今や日本代表の絶対的な存在にある大迫勇也もルヴァンカップ決勝で躍動した

 そんな鹿島の攻撃において、重要な役割を担っていたのが、2トップの一角を担う21歳、大迫勇也だった。

 DFを背負ったときに無類の強さを見せる背番号9は、力強いボールキープから味方を使ったり、自らターンして前を向いたりと、効率のいいチャンスメイクが目立っていた。

 互いに持ち味を発揮するものの、得点には至らない。そんな展開のまま、両チームがひとりずつの退場者を出した死闘は、スコアレスのまま延長へ。そして迎えた、延長前半終了間際のことだった。

 鹿島は、田代有三とのパス交換で左サイドを突破した興梠慎三が、スピードに乗ったドリブルでペナルティーエリアに進入。丁寧なクロスをゴール前へ送ると、そこへ走り込んできたのは大迫である。

 絶好のクロスに大迫が右足をワンタッチで合わせると、ボールは難なくゴールへ転がり込んだ。

 当時プロ3年目の大迫は、まだまだチーム内でも絶対的な存在とはなり得ていなかった。J1でのゴール数も、3シーズン通算でようやくふた桁に乗せたばかりのころだった。

 それだけに、常勝軍団のストライカーとして責務を果たすそのゴールは、大迫という存在を広く知らしめ、彼自身にも大きな自信をもたらすものになったはずである。

 翌2012年の第20回大会決勝は、連覇を狙う鹿島と清水エスパルスの対戦だった。

 晴れの舞台で主役を務めたのは当時20歳、プロ2年目の柴崎岳である。

 偶然にも、この試合の直前にリーグ戦(J1第30節)でも顔を合わせていた両者の対戦は、アウェーの清水が2-1で勝利。その時点での順位も、清水が4位に対し、鹿島は13位と、前回王者は苦しい状況下で大一番を迎えていた。

 しかも、前哨戦ともいうべきその試合は、鹿島がボールポゼッションでも、チャンスの数でも上回るものの、得点につながらず、逆に一瞬の隙から失点して勝ち点を落としてしまう。鹿島の不調を象徴するような試合に終わっていた。

 若手を中心としたメンバー構成で勢いに乗る清水が有利――。そんな見立てが一般的だった試合は、実際、より長くボールを保持し、攻撃の回数を増やすという意味では、清水が攻勢に進めていた。

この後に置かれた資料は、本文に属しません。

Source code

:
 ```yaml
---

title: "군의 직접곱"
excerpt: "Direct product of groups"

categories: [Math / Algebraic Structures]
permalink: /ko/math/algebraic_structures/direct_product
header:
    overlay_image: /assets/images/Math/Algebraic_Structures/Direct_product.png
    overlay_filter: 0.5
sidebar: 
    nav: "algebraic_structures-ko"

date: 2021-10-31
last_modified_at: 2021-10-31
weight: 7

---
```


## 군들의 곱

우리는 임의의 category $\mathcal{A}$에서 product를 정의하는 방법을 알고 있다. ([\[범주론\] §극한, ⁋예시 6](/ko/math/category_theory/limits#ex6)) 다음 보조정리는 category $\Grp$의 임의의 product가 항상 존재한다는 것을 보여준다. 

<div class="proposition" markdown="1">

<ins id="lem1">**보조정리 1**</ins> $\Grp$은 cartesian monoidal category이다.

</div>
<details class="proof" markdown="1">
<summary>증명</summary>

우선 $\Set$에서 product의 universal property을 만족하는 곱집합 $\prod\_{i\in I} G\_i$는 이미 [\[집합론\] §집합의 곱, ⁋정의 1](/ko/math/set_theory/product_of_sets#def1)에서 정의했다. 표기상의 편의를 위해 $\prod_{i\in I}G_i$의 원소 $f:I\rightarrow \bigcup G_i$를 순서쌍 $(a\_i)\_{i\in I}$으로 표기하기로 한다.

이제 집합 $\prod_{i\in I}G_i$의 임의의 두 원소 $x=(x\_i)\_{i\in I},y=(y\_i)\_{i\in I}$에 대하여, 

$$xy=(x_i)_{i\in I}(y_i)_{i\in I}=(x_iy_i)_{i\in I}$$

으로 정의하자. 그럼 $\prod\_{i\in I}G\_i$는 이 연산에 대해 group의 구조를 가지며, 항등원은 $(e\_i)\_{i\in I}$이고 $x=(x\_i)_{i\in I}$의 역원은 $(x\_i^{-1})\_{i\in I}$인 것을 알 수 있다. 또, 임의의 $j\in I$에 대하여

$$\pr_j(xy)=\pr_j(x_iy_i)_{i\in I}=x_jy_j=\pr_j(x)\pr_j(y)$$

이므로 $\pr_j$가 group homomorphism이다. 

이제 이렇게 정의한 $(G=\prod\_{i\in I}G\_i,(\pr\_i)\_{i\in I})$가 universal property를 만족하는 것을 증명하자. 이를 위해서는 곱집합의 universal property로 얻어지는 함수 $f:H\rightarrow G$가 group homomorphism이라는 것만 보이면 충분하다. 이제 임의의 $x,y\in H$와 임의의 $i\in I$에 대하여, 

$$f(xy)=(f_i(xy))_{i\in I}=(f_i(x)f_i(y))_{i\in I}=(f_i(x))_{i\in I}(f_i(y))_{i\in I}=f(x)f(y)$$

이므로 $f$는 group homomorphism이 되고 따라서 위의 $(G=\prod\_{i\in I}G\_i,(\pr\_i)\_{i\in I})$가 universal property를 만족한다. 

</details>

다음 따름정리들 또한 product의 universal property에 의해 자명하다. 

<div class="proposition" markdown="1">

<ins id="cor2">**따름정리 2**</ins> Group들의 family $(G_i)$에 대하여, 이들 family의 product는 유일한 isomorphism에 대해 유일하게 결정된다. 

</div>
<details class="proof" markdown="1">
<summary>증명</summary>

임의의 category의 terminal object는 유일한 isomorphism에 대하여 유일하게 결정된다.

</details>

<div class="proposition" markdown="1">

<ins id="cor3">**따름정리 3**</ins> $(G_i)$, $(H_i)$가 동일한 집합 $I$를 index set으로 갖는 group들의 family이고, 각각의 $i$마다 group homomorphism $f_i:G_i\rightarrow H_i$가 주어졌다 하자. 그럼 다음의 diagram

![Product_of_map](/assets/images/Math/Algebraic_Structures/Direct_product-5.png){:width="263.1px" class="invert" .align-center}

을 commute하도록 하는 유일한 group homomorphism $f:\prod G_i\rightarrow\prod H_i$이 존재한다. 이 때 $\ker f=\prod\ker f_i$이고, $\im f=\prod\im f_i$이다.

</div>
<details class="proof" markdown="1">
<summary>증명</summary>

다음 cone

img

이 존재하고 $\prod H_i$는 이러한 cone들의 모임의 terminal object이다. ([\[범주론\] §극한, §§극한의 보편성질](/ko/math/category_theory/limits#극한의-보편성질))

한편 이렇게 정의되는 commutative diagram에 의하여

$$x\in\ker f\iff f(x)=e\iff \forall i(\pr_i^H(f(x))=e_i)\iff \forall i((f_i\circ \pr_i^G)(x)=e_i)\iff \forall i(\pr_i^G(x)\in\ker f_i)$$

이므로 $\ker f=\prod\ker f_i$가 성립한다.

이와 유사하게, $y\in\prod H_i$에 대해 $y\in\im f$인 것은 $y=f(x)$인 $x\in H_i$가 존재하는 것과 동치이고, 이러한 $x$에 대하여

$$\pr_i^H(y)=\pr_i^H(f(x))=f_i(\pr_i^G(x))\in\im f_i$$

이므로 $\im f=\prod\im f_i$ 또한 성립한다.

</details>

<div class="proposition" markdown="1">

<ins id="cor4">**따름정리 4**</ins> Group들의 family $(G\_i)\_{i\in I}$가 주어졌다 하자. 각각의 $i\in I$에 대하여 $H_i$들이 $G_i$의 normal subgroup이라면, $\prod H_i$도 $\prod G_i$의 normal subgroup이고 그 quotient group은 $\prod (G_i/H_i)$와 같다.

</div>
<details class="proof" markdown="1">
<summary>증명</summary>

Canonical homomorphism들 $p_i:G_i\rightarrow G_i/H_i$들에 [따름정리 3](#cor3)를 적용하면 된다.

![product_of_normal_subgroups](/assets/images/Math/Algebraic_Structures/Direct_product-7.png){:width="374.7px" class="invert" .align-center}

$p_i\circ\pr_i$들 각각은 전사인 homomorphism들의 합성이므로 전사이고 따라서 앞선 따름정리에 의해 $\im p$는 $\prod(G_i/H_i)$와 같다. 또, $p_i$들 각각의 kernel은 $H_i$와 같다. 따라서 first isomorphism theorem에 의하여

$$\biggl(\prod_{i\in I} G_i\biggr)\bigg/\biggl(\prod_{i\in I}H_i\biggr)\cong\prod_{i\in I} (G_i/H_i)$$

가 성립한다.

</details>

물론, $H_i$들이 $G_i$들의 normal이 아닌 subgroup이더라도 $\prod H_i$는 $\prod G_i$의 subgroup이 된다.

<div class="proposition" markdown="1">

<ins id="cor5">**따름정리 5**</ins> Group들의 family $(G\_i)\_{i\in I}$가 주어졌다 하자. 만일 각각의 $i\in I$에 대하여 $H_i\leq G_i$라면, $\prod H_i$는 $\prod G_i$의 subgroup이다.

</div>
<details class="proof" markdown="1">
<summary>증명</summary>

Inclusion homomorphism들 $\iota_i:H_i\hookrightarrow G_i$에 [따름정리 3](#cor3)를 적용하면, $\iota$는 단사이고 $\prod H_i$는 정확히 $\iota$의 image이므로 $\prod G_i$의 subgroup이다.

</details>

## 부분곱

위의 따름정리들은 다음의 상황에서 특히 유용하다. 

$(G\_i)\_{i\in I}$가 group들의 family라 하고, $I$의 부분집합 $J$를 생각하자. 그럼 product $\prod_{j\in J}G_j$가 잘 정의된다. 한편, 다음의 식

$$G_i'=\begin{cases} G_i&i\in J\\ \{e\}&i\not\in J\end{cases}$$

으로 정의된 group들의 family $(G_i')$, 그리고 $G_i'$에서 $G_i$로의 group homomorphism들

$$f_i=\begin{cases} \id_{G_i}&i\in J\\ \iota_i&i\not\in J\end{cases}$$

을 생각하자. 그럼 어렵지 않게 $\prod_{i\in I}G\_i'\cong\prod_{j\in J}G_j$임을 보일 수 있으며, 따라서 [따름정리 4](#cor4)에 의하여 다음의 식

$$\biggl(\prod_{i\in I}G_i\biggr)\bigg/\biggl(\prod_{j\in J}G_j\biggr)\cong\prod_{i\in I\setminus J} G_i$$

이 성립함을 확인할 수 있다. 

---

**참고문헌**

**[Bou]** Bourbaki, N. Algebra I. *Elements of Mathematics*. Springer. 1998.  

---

 だが、大一番での勝負強さに定評がある鹿島は、清水のサイド中心の攻撃をうまく潰し、カウンターを主体に反撃。すると73分、相手CKからのカウンターで、長い距離を走ってゴール前に飛び込んだ柴崎が倒され、鹿島は首尾よくPKを得る。

 これを柴崎自らが落ち着いて決め、まんまと先制することに成功した。

 そして、清水が同点に追いつき、1-1のまま延長に突入して迎えた延長前半の93分、この試合最大の見せ場がやってくる。

 左から右、右から左と、大きくサイドチェンジするようにつながれたパスが、攻め上がりのタイミングを見逃さず、ペナルティーエリア内のスペースに走り込んだ柴崎の足元へ。これを絶妙なトラップでピタリと止めた柴崎は、流れるようにシュートへと持ち込み、ブロックしようと必死で足を伸ばす相手DFの足先をかすめるように、ボールを逆サイドネットへ突き刺した。

 これが決勝点となって、鹿島は2-1で勝利。清水にリーグ戦の借りを返すとともに、クラブ史上初のルヴァンカップ連覇を成し遂げたのである。

 この決勝を前に、当時の柴崎がJ1で記録していたゴール数は通算でもわずかに1。もちろん、1試合2ゴールなどあったはずがない。にもかかわらず、それは起きた。

 ニューヒーローの誕生が名勝負を生み、名勝負に彩りを加える――。ルヴァンカップ決勝の歴史である。